>>>>
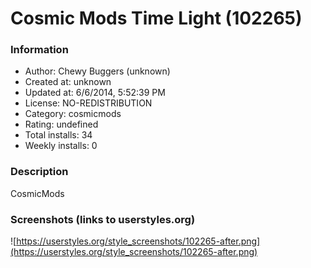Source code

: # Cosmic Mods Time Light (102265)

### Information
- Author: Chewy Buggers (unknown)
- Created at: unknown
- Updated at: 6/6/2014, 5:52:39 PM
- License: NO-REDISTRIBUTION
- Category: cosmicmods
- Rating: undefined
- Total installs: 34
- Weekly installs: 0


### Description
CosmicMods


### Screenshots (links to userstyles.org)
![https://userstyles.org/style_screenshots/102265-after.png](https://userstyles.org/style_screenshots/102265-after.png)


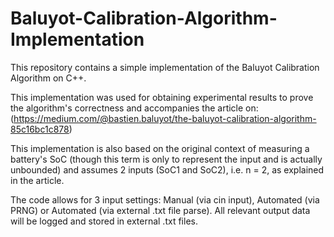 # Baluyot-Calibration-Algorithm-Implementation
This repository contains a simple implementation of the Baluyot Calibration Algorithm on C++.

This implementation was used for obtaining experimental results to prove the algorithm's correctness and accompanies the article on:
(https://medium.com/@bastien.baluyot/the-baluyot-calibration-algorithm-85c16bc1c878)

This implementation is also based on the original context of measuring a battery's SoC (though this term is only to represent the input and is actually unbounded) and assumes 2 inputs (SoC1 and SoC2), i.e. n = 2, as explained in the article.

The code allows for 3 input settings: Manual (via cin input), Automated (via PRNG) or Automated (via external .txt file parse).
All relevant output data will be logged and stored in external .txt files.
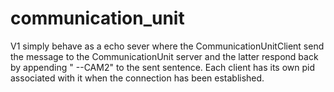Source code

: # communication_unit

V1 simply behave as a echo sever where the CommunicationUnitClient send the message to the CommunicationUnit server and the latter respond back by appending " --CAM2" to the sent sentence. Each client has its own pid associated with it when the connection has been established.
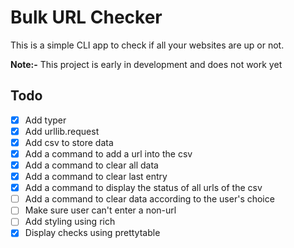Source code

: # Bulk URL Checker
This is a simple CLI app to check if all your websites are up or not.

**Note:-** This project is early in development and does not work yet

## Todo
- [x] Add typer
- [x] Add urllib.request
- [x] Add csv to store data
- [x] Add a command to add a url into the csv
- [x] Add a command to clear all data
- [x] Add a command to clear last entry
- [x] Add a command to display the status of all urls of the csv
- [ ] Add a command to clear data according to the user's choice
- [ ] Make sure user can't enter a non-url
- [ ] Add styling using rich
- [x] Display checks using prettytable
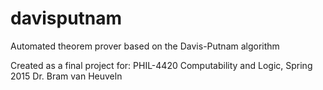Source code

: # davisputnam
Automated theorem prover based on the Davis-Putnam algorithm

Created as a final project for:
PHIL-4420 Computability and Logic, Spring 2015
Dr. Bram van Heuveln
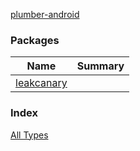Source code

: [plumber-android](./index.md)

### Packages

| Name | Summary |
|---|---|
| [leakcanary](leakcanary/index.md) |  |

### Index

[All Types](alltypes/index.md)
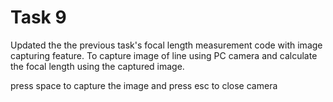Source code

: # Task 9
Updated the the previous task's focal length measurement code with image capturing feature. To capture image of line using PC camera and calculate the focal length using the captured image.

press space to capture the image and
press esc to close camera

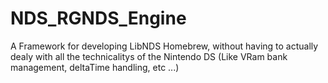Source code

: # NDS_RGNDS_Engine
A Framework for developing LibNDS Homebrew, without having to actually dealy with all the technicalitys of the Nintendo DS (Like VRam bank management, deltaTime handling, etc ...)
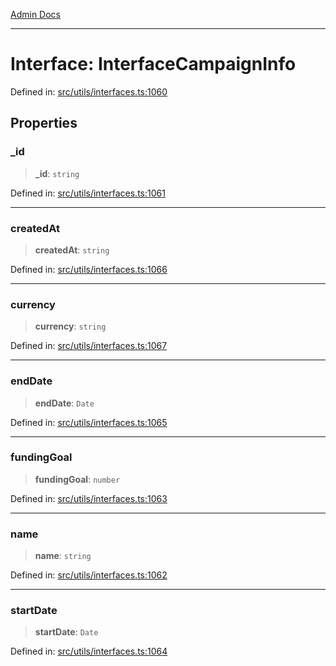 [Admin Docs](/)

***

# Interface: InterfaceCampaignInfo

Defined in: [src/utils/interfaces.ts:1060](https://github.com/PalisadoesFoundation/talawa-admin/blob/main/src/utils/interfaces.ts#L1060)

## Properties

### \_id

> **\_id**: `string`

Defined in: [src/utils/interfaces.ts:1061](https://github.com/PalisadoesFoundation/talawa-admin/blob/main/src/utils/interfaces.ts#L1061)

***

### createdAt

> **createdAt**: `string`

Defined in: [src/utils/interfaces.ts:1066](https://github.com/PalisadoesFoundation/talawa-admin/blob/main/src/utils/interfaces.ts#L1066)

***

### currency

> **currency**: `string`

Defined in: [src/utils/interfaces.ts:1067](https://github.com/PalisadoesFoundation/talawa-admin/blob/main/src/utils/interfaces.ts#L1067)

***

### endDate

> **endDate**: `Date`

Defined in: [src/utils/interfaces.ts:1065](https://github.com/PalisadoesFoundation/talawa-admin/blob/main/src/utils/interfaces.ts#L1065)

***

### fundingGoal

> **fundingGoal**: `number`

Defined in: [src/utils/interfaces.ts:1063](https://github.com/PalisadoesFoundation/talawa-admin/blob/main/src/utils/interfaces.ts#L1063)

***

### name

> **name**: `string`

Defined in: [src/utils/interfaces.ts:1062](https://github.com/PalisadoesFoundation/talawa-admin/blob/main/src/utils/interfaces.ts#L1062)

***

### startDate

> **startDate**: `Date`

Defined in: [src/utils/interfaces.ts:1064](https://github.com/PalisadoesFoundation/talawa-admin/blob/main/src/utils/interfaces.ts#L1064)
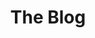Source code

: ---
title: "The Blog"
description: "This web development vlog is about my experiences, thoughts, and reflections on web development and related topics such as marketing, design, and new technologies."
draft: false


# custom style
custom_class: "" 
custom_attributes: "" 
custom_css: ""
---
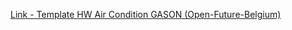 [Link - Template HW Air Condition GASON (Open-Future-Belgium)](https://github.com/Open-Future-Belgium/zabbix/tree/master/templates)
<<<<
>>>>
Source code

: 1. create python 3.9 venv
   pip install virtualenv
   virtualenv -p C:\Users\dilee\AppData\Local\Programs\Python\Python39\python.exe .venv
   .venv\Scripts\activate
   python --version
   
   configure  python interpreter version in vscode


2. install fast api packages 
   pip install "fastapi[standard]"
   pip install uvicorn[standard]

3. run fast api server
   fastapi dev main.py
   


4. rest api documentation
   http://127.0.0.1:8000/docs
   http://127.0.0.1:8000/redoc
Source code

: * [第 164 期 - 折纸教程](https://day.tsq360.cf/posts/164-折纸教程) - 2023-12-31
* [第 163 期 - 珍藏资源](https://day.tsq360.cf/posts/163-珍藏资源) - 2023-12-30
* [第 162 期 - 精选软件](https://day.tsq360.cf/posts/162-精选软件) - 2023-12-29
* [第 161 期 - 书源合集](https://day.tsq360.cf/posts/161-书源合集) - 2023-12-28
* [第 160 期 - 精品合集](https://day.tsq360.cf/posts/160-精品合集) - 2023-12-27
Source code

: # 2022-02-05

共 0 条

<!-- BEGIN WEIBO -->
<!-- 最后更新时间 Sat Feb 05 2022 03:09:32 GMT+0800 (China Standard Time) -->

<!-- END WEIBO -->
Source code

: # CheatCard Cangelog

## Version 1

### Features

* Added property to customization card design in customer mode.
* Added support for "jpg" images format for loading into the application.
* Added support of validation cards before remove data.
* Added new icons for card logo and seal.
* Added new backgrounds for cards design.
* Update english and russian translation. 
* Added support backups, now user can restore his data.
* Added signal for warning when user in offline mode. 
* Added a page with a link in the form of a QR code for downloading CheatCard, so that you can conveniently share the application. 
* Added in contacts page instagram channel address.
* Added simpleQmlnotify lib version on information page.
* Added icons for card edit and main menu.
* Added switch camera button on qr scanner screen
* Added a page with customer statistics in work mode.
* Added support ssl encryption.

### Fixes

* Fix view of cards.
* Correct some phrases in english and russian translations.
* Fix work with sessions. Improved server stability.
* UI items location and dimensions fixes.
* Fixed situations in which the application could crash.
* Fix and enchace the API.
<<<<
TASK INSTRUCTIONS –
What is needed is every line from the data above that includes the string "when", copied out.

TASK SOLUTION –
V1 simply behave as a echo sever where the CommunicationUnitClient send the message to the CommunicationUnit server and the latter respond back by appending " --CAM2" to the sent sentence. Each client has its own pid associated with it when the connection has been established.
* Added signal for warning when user in offline mode. 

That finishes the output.